*** DATASET

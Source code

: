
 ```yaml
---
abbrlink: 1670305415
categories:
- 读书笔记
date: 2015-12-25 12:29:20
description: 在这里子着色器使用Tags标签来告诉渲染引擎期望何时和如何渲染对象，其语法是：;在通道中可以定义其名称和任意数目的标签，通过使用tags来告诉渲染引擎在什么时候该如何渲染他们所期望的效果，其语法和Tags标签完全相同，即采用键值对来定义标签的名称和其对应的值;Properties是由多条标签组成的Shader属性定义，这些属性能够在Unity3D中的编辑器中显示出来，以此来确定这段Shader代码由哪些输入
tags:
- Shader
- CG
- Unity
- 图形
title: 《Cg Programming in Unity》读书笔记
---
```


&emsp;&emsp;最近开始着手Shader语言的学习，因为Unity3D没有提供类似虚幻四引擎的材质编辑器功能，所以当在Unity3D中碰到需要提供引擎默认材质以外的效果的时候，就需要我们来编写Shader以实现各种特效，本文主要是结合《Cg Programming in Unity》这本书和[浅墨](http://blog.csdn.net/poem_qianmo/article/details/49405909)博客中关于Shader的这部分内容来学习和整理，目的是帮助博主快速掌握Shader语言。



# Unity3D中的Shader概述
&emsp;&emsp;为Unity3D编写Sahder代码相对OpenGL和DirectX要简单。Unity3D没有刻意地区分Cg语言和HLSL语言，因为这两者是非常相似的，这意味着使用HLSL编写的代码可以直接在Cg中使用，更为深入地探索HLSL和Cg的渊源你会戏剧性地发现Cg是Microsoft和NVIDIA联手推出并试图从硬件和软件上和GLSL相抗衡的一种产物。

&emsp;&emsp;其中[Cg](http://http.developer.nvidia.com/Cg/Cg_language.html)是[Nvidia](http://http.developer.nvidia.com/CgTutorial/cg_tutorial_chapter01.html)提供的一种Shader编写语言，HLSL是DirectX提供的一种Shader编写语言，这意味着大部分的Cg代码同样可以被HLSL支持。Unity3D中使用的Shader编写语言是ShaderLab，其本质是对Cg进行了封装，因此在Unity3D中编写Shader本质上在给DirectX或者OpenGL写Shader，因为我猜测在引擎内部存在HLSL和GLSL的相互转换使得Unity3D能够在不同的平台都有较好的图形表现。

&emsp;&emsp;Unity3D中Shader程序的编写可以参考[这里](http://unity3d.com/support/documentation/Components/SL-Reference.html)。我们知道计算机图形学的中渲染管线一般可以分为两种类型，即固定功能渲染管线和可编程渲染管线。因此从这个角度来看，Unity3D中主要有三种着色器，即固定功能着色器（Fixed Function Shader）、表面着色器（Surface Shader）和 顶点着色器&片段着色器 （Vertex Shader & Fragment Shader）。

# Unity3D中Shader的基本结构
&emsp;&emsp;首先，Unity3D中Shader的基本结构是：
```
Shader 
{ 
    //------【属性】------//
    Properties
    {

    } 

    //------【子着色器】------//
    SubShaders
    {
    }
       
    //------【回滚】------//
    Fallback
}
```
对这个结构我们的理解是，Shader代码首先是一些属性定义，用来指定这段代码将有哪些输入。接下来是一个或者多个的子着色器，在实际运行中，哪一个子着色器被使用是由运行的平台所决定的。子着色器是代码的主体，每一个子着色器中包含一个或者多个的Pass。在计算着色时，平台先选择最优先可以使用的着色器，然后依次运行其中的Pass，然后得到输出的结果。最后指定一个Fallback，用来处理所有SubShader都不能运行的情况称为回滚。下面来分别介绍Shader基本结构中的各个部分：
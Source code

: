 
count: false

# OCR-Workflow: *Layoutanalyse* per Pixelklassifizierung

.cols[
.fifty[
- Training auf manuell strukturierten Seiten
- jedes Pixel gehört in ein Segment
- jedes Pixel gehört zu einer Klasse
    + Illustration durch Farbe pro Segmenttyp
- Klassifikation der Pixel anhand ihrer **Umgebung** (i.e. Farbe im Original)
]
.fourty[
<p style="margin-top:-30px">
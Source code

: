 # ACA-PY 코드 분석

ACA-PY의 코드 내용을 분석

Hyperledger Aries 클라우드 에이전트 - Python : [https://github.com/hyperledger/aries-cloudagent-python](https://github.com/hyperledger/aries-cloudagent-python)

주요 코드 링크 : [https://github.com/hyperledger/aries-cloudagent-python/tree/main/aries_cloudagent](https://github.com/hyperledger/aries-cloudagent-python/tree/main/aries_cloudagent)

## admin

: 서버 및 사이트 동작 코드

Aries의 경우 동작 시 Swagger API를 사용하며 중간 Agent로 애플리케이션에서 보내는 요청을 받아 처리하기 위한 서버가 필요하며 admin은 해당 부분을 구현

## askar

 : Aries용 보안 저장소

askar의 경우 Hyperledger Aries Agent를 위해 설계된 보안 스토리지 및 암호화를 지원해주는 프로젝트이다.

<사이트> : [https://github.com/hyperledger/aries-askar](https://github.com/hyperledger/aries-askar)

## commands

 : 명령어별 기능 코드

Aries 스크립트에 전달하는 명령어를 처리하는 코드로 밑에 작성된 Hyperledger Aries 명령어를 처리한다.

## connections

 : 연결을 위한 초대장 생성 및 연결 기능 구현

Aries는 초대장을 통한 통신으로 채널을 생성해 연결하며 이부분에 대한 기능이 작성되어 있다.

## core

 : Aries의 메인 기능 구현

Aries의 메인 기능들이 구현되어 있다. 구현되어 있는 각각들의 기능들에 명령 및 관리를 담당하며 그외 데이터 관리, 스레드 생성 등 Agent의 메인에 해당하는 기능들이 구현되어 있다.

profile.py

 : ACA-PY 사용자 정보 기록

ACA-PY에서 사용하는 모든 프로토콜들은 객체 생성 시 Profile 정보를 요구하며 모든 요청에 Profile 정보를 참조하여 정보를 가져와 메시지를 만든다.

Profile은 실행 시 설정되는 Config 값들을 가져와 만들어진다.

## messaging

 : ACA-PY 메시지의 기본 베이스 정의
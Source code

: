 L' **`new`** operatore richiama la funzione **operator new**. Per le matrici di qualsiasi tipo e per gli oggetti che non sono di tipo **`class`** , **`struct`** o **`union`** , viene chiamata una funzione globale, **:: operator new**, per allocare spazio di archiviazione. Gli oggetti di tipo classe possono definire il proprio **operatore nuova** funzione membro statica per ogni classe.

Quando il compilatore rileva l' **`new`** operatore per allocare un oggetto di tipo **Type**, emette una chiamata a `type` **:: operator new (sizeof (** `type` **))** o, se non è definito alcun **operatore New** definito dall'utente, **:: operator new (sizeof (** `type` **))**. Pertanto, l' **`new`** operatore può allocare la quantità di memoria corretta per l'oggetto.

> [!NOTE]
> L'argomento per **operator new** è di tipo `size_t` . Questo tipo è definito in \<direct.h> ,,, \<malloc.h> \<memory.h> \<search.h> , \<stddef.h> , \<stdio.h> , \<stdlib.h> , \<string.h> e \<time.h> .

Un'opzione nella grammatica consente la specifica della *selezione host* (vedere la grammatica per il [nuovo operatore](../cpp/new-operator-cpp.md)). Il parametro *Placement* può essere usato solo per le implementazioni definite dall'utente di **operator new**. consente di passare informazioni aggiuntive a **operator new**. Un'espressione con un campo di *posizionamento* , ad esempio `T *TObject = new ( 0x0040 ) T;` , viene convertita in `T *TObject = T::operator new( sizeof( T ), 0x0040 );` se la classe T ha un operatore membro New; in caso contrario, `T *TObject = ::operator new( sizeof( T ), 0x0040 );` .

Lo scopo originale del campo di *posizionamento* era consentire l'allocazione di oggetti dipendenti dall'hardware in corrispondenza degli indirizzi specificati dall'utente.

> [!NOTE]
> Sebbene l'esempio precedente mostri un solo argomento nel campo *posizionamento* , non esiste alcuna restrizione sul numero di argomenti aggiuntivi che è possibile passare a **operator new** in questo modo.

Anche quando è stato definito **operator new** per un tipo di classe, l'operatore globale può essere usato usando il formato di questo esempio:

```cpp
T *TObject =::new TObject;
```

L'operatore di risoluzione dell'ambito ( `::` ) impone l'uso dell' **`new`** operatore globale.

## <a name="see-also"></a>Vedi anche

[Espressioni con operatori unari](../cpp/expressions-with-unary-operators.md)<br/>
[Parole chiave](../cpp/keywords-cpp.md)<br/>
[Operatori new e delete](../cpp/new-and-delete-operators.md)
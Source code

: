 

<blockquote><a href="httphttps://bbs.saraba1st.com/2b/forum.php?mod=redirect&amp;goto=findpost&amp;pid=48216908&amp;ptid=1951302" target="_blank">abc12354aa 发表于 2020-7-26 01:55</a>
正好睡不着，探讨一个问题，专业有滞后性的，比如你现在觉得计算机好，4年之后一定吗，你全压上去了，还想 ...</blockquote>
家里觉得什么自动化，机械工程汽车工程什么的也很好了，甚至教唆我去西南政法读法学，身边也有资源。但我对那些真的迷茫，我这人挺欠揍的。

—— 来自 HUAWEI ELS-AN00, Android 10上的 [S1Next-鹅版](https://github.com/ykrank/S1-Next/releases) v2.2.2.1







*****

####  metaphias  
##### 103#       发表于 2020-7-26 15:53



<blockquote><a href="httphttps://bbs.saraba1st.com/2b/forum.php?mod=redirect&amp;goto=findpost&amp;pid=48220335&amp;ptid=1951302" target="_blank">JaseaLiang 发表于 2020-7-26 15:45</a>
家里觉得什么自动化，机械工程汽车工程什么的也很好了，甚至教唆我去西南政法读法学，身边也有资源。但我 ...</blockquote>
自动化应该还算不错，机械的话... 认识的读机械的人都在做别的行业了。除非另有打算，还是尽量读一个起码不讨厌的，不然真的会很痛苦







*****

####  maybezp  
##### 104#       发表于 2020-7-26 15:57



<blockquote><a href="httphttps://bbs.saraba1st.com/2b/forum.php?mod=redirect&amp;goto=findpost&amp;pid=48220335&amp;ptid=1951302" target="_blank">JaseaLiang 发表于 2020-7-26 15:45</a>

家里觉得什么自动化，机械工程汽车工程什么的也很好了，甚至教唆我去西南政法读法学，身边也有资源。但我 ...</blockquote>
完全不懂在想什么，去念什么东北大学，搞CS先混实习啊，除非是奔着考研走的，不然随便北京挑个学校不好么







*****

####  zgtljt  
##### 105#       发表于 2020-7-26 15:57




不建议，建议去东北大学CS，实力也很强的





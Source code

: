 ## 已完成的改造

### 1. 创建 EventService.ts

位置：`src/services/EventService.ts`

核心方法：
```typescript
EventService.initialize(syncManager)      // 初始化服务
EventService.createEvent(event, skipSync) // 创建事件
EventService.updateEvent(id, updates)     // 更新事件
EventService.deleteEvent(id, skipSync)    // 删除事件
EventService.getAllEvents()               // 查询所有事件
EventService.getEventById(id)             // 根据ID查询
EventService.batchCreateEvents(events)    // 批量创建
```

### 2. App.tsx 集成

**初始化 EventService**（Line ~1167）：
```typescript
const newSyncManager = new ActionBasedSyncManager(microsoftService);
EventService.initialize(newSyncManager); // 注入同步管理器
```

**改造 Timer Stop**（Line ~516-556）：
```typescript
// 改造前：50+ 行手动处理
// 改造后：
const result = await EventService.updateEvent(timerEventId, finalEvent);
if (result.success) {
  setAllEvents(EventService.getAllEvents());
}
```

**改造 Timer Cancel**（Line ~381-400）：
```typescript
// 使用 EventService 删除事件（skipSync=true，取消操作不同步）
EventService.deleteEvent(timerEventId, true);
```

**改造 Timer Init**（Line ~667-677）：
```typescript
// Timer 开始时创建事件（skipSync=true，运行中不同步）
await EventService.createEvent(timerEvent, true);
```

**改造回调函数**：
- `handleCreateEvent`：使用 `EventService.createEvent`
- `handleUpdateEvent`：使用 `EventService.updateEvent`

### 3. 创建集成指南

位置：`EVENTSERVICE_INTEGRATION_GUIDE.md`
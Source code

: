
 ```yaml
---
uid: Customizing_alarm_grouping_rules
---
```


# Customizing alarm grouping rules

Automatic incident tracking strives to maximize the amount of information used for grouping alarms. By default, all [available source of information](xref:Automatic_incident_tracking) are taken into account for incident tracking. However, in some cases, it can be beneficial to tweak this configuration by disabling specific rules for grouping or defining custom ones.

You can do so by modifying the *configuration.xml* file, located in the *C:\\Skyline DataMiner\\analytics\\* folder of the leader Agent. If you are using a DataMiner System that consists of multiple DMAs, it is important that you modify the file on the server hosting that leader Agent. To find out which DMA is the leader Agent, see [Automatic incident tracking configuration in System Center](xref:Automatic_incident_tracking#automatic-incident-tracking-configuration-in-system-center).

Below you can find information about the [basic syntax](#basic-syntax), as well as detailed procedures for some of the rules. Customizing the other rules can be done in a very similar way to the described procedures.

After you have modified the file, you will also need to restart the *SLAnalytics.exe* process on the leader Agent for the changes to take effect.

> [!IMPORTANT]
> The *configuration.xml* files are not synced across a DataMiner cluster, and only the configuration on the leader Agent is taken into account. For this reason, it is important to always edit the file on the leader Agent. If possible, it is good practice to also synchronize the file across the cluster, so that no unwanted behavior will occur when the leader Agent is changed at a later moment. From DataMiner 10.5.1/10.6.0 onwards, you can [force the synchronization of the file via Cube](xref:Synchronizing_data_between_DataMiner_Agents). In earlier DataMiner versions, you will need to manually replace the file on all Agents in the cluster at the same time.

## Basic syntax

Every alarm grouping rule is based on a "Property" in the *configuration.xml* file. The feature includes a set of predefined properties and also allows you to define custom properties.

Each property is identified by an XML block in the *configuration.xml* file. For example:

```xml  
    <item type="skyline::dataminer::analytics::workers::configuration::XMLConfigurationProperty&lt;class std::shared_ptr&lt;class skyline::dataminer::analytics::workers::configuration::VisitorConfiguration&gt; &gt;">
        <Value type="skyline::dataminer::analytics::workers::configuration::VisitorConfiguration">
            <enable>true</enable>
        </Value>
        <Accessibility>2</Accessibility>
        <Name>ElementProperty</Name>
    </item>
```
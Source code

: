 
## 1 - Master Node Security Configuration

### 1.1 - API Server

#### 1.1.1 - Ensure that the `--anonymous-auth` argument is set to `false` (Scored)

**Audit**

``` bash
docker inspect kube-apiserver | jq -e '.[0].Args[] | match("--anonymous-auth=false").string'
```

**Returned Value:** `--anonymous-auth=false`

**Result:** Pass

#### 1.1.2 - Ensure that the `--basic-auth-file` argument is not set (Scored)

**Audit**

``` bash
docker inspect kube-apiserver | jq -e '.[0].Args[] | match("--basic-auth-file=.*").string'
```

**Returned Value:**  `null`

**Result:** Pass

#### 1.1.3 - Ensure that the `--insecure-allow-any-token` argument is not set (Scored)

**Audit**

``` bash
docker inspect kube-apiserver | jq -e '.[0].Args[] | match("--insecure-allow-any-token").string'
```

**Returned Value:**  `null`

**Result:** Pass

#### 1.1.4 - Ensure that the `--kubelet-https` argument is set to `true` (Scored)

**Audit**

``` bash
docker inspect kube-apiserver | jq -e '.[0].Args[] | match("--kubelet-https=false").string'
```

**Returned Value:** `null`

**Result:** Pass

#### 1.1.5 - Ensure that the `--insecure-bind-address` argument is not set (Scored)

******

WHAT TO DO: Your answer must be a single number: the count of lines above that hold the word "jedes".

RESPONSE TO THIS EXERCISE: 2